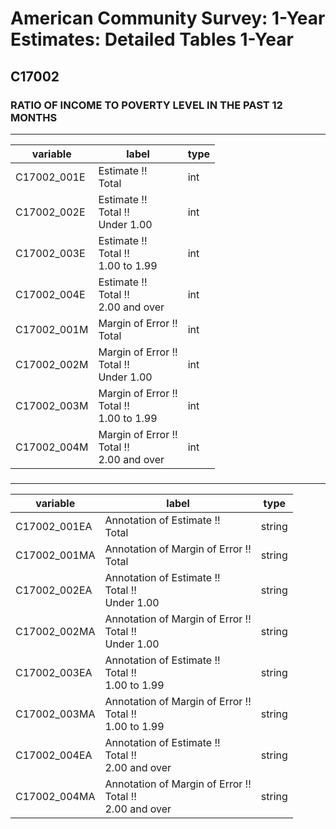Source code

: # American Community Survey: 1-Year Estimates: Detailed Tables 1-Year

## C17002

### RATIO OF INCOME TO POVERTY LEVEL IN THE PAST 12 MONTHS

___

| variable | label | type |
| ----- | ----- | ----- |
| C17002_001E | Estimate !!<br>Total | int |
| C17002_002E | Estimate !!<br>Total !!<br>Under 1.00 | int |
| C17002_003E | Estimate !!<br>Total !!<br>1.00 to 1.99 | int |
| C17002_004E | Estimate !!<br>Total !!<br>2.00 and over | int |
| C17002_001M | Margin of Error !!<br>Total | int |
| C17002_002M | Margin of Error !!<br>Total !!<br>Under 1.00 | int |
| C17002_003M | Margin of Error !!<br>Total !!<br>1.00 to 1.99 | int |
| C17002_004M | Margin of Error !!<br>Total !!<br>2.00 and over | int |
### 

___

| variable | label | type |
| ----- | ----- | ----- |
| C17002_001EA | Annotation of Estimate !!<br>Total | string |
| C17002_001MA | Annotation of Margin of Error !!<br>Total | string |
| C17002_002EA | Annotation of Estimate !!<br>Total !!<br>Under 1.00 | string |
| C17002_002MA | Annotation of Margin of Error !!<br>Total !!<br>Under 1.00 | string |
| C17002_003EA | Annotation of Estimate !!<br>Total !!<br>1.00 to 1.99 | string |
| C17002_003MA | Annotation of Margin of Error !!<br>Total !!<br>1.00 to 1.99 | string |
| C17002_004EA | Annotation of Estimate !!<br>Total !!<br>2.00 and over | string |
| C17002_004MA | Annotation of Margin of Error !!<br>Total !!<br>2.00 and over | string |

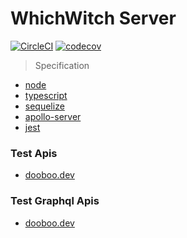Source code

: # WhichWitch Server

[![CircleCI](https://circleci.com/gh/dooboolab/whichwitch-server.svg?style=shield)](https://circleci.com/gh/dooboolab/whichwitch-server)
[![codecov](https://codecov.io/gh/dooboolab/whichwitch-server/branch/master/graph/badge.svg)](https://codecov.io/gh/dooboolab/whichwitch-server)

> Specification

- [node](https://nodejs.org)
- [typescript](https://typescriptlang.org)
- [sequelize](http://docs.sequelizejs.com)
- [apollo-server](https://www.apollographql.com/docs/apollo-server)
- [jest](https://jestjs.io)

### Test Apis

- [dooboo.dev](https://dooboo.dev)

### Test Graphql Apis

- [dooboo.dev](https://dooboo.dev/graphql)
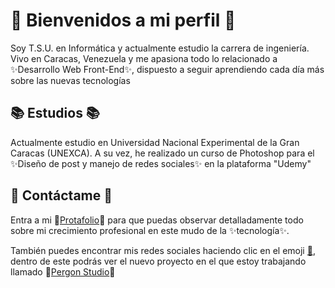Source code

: # 👋 Bienvenidos a mi perfil 👋

Soy T.S.U. en Informática y actualmente estudio la carrera de ingeniería. Vivo en Caracas, Venezuela y me apasiona todo lo relacionado a ✨Desarrollo Web Front-End✨, dispuesto a seguir aprendiendo cada día más sobre las nuevas tecnologías
 
## 📚 Estudios 📚

Actualmente estudio en Universidad Nacional Experimental de la Gran Caracas (UNEXCA). A su vez, he realizado un curso de Photoshop para el ✨Diseño de post y manejo de redes  sociales✨ en la plataforma "Udemy"

## 📩 Contáctame 📩
Entra a mi 📂[Protafolio](https://comforting-concha-4bd3db.netlify.app/)📂 para que puedas observar detalladamente todo sobre mi crecimiento profesional en este mudo de la ✨tecnología✨.

También puedes encontrar mis redes sociales haciendo clic en el emoji [🥑](https://linktr.ee/pererita), dentro de este podrás ver el nuevo proyecto en el que estoy trabajando llamado 📂[Pergon Studio](https://pererita.github.io/Portfolio-Example/)📂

:::

■ WHAT IS NEEDED: If a record contains a picture, drop the picture and repeat the rest exactly.

■ EXPECTED ANSWER:
Source code

: # American Community Survey: 1-Year Estimates: Detailed Tables 1-Year

## C17002

### RATIO OF INCOME TO POVERTY LEVEL IN THE PAST 12 MONTHS

___

| variable | label | type |
| ----- | ----- | ----- |
| C17002_001E | Estimate !!<br>Total | int |
| C17002_002E | Estimate !!<br>Total !!<br>Under 1.00 | int |
| C17002_003E | Estimate !!<br>Total !!<br>1.00 to 1.99 | int |
| C17002_004E | Estimate !!<br>Total !!<br>2.00 and over | int |
| C17002_001M | Margin of Error !!<br>Total | int |
| C17002_002M | Margin of Error !!<br>Total !!<br>Under 1.00 | int |
| C17002_003M | Margin of Error !!<br>Total !!<br>1.00 to 1.99 | int |
| C17002_004M | Margin of Error !!<br>Total !!<br>2.00 and over | int |
### 

___

| variable | label | type |
| ----- | ----- | ----- |
| C17002_001EA | Annotation of Estimate !!<br>Total | string |
| C17002_001MA | Annotation of Margin of Error !!<br>Total | string |
| C17002_002EA | Annotation of Estimate !!<br>Total !!<br>Under 1.00 | string |
| C17002_002MA | Annotation of Margin of Error !!<br>Total !!<br>Under 1.00 | string |
| C17002_003EA | Annotation of Estimate !!<br>Total !!<br>1.00 to 1.99 | string |
| C17002_003MA | Annotation of Margin of Error !!<br>Total !!<br>1.00 to 1.99 | string |
| C17002_004EA | Annotation of Estimate !!<br>Total !!<br>2.00 and over | string |
| C17002_004MA | Annotation of Margin of Error !!<br>Total !!<br>2.00 and over | string |

Source code

: # WhichWitch Server

[![CircleCI](https://circleci.com/gh/dooboolab/whichwitch-server.svg?style=shield)](https://circleci.com/gh/dooboolab/whichwitch-server)
[![codecov](https://codecov.io/gh/dooboolab/whichwitch-server/branch/master/graph/badge.svg)](https://codecov.io/gh/dooboolab/whichwitch-server)

> Specification

- [node](https://nodejs.org)
- [typescript](https://typescriptlang.org)
- [sequelize](http://docs.sequelizejs.com)
- [apollo-server](https://www.apollographql.com/docs/apollo-server)
- [jest](https://jestjs.io)

### Test Apis

- [dooboo.dev](https://dooboo.dev)

### Test Graphql Apis

- [dooboo.dev](https://dooboo.dev/graphql)
Source code

: # 👋 Bienvenidos a mi perfil 👋

Soy T.S.U. en Informática y actualmente estudio la carrera de ingeniería. Vivo en Caracas, Venezuela y me apasiona todo lo relacionado a ✨Desarrollo Web Front-End✨, dispuesto a seguir aprendiendo cada día más sobre las nuevas tecnologías
 
## 📚 Estudios 📚

Actualmente estudio en Universidad Nacional Experimental de la Gran Caracas (UNEXCA). A su vez, he realizado un curso de Photoshop para el ✨Diseño de post y manejo de redes  sociales✨ en la plataforma "Udemy"

## 📩 Contáctame 📩
Entra a mi 📂[Protafolio](https://comforting-concha-4bd3db.netlify.app/)📂 para que puedas observar detalladamente todo sobre mi crecimiento profesional en este mudo de la ✨tecnología✨.

También puedes encontrar mis redes sociales haciendo clic en el emoji [🥑](https://linktr.ee/pererita), dentro de este podrás ver el nuevo proyecto en el que estoy trabajando llamado 📂[Pergon Studio](https://pererita.github.io/Portfolio-Example/)📂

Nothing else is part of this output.